*EXERCISE PROMPT*:
Your answer must be an exact transcription of the data, with every picture omitted.

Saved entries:
▼
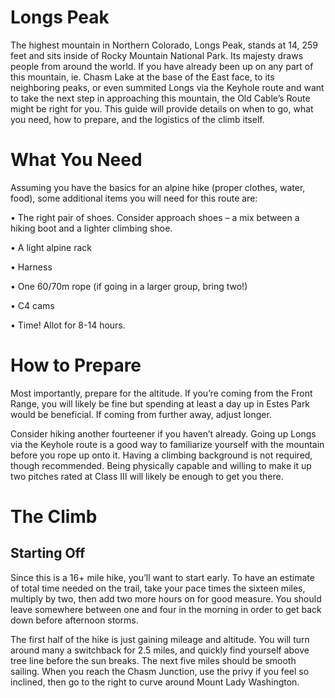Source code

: # Longs Peak 
The highest mountain in Northern Colorado, Longs Peak, stands at 14, 259 feet and sits inside of Rocky Mountain National Park. Its majesty draws people from around the world. If you have already been up on any part of this mountain, ie. Chasm Lake at the base of the East face, to its neighboring peaks, or even summited Longs via the Keyhole route and want to take the next step in approaching this mountain, the Old Cable’s Route might be right for you. This guide will provide details on when to go, what you need, how to prepare, and the logistics of the climb itself.

# What You Need 
Assuming you have the basics for an alpine hike (proper clothes, water, food), some additional items you will need for this route are:

•	The right pair of shoes. Consider approach shoes – a mix between a hiking boot and a lighter climbing shoe. 

•	A light alpine rack 

•	Harness

•	One 60/70m rope (if going in a larger group, bring two!)

•	C4 cams

•	Time! Allot for 8-14 hours.

# How to Prepare 
Most importantly, prepare for the altitude. If you’re coming from the Front Range, you will likely be fine but spending at least a day up in Estes Park would be beneficial. If coming from further away, adjust longer. 

Consider hiking another fourteener if you haven’t already. Going up Longs via the Keyhole route is a good way to familiarize yourself with the mountain before you rope up onto it. Having a climbing background is not required, though recommended. Being physically capable and willing to make it up two pitches rated at Class III will likely be enough to get you there. 

# The Climb
## Starting Off
Since this is a 16+ mile hike, you’ll want to start early. To have an estimate of total time needed on the trail, take your pace times the sixteen miles, multiply by two, then add two more hours on for good measure. You should leave somewhere between one and four in the morning in order to get back down before afternoon storms. 

The first half of the hike is just gaining mileage and altitude. You will turn around many a switchback for 2.5 miles, and quickly find yourself above tree line before the sun breaks. The next five miles should be smooth sailing. When you reach the Chasm Junction, use the privy if you feel so inclined, then go to the right to curve around Mount Lady Washington.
▲
*WRITTEN RESPONSE*:
Source code

: # Longs Peak 
The highest mountain in Northern Colorado, Longs Peak, stands at 14, 259 feet and sits inside of Rocky Mountain National Park. Its majesty draws people from around the world. If you have already been up on any part of this mountain, ie. Chasm Lake at the base of the East face, to its neighboring peaks, or even summited Longs via the Keyhole route and want to take the next step in approaching this mountain, the Old Cable’s Route might be right for you. This guide will provide details on when to go, what you need, how to prepare, and the logistics of the climb itself.

# What You Need 
Assuming you have the basics for an alpine hike (proper clothes, water, food), some additional items you will need for this route are:

•	The right pair of shoes. Consider approach shoes – a mix between a hiking boot and a lighter climbing shoe. 

•	A light alpine rack 

•	Harness

•	One 60/70m rope (if going in a larger group, bring two!)

•	C4 cams

•	Time! Allot for 8-14 hours.

# How to Prepare 
Most importantly, prepare for the altitude. If you’re coming from the Front Range, you will likely be fine but spending at least a day up in Estes Park would be beneficial. If coming from further away, adjust longer. 

Consider hiking another fourteener if you haven’t already. Going up Longs via the Keyhole route is a good way to familiarize yourself with the mountain before you rope up onto it. Having a climbing background is not required, though recommended. Being physically capable and willing to make it up two pitches rated at Class III will likely be enough to get you there. 

# The Climb
## Starting Off
Since this is a 16+ mile hike, you’ll want to start early. To have an estimate of total time needed on the trail, take your pace times the sixteen miles, multiply by two, then add two more hours on for good measure. You should leave somewhere between one and four in the morning in order to get back down before afternoon storms. 

The first half of the hike is just gaining mileage and altitude. You will turn around many a switchback for 2.5 miles, and quickly find yourself above tree line before the sun breaks. The next five miles should be smooth sailing. When you reach the Chasm Junction, use the privy if you feel so inclined, then go to the right to curve around Mount Lady Washington.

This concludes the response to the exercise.